Chongqing Key Laboratory of Software Theory and Technology, Chongqing 400044, China.
Comput Intell Neurosci. 2021 Nov 28;2021:8406864. doi: 10.1155/2021/8406864. eCollection 2021.
The critical node detection problem (CNDP) refers to the identification of one or more nodes that have a significant impact on the entire complex network according to the importance of each node in a complex network. Most methods consider the CNDP as a single-objective optimization problem, which requires more prior knowledge to a certain extent. This paper proposes a membrane evolution algorithm MEA-CNDP to solve biobjective CNDP. MEA-CNDP includes a population initialization strategy based on the evaluation of decision variables, a strategy to transform the main objective, a strategy to update the membrane inherited pool, and four membrane evolutionary operators.
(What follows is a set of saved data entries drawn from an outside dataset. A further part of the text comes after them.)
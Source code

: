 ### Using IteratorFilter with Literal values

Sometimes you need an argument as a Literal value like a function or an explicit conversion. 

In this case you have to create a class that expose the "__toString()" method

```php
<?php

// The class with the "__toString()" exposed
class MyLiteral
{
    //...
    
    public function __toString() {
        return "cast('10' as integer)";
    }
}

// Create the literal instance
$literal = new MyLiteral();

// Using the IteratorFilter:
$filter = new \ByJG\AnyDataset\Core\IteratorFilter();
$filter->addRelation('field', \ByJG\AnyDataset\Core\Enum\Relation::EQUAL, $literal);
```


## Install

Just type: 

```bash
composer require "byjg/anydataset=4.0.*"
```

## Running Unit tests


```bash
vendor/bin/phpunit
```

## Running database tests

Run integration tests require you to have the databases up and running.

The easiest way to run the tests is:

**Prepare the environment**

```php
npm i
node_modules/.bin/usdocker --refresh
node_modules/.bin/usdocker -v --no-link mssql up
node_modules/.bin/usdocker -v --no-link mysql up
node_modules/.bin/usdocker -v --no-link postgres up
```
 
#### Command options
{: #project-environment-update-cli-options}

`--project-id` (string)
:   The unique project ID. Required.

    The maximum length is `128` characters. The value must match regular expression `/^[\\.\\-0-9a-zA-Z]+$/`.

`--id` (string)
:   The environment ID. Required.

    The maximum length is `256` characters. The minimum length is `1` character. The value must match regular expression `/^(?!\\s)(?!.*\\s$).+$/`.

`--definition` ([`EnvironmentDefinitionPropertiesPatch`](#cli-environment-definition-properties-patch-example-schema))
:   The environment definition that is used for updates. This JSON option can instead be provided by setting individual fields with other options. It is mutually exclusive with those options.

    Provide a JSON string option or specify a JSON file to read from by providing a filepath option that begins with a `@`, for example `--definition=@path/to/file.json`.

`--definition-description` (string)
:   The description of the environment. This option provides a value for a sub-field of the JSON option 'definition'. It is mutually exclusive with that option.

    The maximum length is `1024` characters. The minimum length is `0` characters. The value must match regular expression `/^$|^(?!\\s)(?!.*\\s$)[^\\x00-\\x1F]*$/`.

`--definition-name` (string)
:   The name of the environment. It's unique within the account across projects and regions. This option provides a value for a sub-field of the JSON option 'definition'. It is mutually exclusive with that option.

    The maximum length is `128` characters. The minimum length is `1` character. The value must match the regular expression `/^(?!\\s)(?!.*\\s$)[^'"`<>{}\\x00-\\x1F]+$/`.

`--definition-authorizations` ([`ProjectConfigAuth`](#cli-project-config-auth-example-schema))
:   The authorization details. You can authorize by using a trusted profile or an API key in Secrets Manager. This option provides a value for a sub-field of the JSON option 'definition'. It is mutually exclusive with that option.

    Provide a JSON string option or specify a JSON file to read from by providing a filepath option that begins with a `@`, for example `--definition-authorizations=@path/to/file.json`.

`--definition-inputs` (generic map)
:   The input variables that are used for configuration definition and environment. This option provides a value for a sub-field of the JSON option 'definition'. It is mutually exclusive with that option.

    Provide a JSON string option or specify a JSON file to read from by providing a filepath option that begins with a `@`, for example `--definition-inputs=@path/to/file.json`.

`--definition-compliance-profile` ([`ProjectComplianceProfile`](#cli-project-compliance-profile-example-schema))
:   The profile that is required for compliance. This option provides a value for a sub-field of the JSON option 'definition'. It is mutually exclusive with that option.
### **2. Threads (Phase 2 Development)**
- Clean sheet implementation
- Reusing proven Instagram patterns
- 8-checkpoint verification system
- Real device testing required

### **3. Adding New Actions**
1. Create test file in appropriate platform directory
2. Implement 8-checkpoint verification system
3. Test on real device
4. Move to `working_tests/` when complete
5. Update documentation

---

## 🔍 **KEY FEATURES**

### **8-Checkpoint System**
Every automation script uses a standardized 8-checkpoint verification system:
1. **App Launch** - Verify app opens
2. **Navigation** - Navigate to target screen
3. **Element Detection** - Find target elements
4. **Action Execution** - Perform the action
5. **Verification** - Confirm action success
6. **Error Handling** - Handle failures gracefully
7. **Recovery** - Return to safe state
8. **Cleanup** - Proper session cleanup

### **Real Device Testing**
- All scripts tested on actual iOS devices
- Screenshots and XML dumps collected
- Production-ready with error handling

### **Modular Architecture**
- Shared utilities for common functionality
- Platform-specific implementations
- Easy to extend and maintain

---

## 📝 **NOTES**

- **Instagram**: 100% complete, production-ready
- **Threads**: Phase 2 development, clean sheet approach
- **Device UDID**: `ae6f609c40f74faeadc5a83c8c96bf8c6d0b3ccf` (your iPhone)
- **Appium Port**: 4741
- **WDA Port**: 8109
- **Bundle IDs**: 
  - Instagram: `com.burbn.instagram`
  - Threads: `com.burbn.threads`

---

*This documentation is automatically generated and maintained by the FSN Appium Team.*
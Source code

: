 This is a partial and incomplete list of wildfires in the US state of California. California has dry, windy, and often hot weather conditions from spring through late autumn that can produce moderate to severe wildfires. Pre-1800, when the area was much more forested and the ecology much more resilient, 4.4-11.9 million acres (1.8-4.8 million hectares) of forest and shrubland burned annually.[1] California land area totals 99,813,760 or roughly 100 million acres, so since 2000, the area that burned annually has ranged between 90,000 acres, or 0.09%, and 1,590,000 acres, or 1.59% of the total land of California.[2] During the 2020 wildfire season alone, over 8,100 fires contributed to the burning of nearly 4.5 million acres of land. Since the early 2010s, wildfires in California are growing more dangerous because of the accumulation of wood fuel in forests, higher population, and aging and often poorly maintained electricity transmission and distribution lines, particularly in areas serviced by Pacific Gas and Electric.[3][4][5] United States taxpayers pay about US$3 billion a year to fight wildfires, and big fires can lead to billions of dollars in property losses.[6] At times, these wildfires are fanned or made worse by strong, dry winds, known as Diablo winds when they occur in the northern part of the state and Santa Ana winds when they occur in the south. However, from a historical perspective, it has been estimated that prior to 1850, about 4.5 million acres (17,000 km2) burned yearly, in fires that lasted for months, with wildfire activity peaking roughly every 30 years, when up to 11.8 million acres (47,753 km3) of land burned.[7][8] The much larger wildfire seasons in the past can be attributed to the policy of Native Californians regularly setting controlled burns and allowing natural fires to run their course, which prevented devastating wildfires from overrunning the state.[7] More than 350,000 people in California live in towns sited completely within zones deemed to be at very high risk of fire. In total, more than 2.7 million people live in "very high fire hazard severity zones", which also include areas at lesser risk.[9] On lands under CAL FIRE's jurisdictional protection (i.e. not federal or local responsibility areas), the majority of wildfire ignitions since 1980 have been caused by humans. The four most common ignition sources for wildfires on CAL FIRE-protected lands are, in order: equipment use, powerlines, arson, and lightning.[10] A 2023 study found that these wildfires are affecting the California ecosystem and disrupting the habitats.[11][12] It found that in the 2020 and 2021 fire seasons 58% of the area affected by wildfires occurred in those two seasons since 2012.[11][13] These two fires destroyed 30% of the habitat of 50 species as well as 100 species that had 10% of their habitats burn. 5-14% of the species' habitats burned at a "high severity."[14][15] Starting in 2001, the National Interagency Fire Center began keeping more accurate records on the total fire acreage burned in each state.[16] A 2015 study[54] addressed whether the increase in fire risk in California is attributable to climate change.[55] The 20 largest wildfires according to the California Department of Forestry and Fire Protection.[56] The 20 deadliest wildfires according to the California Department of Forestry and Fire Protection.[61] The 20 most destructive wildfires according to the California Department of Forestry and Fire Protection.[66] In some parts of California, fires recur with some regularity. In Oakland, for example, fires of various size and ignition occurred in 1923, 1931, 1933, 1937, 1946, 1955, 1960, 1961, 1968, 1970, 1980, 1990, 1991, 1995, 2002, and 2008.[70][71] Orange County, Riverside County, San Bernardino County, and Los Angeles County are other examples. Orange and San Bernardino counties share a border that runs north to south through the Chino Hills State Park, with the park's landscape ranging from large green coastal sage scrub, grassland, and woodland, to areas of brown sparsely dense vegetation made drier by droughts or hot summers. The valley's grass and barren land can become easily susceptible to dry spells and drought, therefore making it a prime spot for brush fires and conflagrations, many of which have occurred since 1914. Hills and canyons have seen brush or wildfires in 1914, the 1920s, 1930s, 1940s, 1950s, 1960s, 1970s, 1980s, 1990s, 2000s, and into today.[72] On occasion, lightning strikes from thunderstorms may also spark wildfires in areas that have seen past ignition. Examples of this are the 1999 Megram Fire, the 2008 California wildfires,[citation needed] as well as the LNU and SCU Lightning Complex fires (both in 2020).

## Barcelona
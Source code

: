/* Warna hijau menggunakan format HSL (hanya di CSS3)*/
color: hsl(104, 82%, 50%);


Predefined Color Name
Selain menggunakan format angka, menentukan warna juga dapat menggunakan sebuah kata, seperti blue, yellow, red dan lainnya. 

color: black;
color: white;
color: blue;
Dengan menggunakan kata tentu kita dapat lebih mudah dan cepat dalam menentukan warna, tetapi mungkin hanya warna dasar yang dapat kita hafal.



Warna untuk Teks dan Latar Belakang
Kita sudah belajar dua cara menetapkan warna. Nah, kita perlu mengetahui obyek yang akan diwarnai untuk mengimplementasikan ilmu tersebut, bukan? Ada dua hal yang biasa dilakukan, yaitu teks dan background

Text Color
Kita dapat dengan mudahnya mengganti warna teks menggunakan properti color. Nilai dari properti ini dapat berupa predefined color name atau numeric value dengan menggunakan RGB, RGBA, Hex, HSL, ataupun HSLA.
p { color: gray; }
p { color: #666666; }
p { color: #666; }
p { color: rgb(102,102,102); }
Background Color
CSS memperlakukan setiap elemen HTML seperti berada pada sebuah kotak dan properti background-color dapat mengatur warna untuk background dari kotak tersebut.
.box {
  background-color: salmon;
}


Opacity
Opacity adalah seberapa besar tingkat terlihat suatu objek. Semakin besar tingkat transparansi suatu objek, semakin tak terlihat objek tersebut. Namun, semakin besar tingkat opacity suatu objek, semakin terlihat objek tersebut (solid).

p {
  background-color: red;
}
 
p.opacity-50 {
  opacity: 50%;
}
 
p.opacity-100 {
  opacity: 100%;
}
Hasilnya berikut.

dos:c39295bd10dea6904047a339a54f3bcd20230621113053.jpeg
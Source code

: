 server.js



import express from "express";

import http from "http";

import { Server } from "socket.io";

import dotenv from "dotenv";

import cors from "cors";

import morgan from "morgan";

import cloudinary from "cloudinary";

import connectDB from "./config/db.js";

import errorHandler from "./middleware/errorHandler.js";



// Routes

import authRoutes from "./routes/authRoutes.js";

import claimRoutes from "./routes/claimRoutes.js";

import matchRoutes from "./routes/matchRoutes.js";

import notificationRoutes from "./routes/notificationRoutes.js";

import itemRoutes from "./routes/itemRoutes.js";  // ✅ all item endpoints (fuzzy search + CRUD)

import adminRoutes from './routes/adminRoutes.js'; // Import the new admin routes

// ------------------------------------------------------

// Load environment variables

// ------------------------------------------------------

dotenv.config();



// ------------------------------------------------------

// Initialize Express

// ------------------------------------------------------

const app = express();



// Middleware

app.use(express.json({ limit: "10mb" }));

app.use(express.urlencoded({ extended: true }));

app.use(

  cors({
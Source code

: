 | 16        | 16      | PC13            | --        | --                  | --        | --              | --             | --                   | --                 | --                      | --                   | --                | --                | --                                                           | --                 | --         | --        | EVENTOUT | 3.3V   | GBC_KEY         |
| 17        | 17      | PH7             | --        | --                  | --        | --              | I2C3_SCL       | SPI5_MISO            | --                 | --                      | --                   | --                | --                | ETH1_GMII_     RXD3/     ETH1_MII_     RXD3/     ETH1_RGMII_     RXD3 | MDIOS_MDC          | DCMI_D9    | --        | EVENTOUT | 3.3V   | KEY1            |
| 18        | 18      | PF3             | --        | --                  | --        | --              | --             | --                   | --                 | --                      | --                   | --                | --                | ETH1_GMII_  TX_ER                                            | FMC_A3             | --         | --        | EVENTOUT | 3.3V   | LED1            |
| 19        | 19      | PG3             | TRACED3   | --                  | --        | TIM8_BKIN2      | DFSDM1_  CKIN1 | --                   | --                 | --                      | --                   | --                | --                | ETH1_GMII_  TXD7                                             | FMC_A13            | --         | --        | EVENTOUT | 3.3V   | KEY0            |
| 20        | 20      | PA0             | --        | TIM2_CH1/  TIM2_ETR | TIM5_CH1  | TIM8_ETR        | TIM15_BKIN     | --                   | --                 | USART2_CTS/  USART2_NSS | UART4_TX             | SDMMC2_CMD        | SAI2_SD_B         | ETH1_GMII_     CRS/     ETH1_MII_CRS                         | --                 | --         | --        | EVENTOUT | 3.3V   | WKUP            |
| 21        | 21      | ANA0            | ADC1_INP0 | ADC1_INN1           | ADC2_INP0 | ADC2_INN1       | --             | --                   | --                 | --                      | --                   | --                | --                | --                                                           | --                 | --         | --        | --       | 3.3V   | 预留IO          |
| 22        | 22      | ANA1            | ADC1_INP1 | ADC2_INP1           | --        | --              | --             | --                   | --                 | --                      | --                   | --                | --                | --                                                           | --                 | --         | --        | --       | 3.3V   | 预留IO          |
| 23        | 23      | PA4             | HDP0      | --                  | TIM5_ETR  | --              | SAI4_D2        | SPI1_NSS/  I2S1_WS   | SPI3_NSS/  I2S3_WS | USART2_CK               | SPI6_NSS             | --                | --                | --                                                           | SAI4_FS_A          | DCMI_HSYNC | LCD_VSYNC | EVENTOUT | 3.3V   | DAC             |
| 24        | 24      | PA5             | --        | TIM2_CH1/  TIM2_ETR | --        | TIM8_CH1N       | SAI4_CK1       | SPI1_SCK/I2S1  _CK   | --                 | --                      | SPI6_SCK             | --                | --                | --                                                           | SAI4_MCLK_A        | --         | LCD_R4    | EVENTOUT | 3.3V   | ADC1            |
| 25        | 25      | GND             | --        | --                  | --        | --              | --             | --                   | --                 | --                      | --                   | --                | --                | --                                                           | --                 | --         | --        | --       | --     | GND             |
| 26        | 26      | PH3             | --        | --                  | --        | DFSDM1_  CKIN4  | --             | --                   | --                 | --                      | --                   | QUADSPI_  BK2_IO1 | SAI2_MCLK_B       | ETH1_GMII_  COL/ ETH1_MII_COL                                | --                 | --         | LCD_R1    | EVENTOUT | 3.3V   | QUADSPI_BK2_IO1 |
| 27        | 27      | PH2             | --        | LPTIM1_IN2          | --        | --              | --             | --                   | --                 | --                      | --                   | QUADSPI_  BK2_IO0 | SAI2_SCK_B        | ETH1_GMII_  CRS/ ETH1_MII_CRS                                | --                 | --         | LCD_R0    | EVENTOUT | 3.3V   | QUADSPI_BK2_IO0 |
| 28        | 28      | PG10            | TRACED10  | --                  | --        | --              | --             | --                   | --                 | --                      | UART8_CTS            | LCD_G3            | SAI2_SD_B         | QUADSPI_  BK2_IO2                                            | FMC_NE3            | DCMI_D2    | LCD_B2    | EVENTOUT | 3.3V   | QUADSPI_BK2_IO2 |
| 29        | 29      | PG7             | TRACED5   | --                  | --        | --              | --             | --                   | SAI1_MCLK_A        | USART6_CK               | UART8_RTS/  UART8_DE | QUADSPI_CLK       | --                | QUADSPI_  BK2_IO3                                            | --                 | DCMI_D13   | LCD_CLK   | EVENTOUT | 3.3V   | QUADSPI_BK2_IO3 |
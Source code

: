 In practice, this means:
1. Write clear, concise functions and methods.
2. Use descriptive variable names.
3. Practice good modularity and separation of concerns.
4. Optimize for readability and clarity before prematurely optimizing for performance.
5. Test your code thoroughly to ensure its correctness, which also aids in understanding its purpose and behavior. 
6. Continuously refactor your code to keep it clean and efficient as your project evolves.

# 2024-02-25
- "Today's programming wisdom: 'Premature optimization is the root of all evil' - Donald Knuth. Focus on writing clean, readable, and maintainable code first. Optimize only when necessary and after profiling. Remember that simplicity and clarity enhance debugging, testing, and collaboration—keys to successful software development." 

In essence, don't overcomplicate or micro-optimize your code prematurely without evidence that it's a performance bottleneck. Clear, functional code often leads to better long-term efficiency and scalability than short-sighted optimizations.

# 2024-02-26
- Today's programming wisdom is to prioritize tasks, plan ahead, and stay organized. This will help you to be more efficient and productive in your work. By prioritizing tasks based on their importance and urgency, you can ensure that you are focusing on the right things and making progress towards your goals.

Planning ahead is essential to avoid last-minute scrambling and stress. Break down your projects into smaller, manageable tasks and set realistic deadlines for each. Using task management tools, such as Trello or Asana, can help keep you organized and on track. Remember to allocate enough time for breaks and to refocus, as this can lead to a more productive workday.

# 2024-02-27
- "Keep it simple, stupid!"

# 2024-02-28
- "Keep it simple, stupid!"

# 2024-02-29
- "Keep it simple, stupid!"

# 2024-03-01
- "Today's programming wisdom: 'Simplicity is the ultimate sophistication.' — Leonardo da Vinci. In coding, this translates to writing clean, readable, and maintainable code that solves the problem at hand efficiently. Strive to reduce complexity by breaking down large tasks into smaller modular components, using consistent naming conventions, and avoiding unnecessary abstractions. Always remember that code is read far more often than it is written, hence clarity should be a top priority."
The numerical experiments on 16 benchmark problems with random and logarithmic weights show that MEA-CNDP outperforms other algorithms in most cases. In particular, MEA-CNDP has unique advantages in dealing with large-scale sparse bi-CNDP.
关键节点检测问题(CNDP)是指根据复杂网络中每个节点的重要性,确定一个或多个对整个复杂网络有重大影响的节点。大多数方法将 CNDP 视为单目标优化问题,这在某种程度上需要更多的先验知识。本文提出了一种膜进化算法 MEA-CNDP 来解决双目标 CNDP。MEA-CNDP 包括基于决策变量评估的种群初始化策略、主目标转换策略、膜遗传池更新策略和四个膜进化算子。在具有随机和对数权重的 16 个基准问题上的数值实验表明,MEA-CNDP 在大多数情况下优于其他算法。特别是,MEA-CNDP 在处理大规模稀疏双 CNDP 方面具有独特的优势。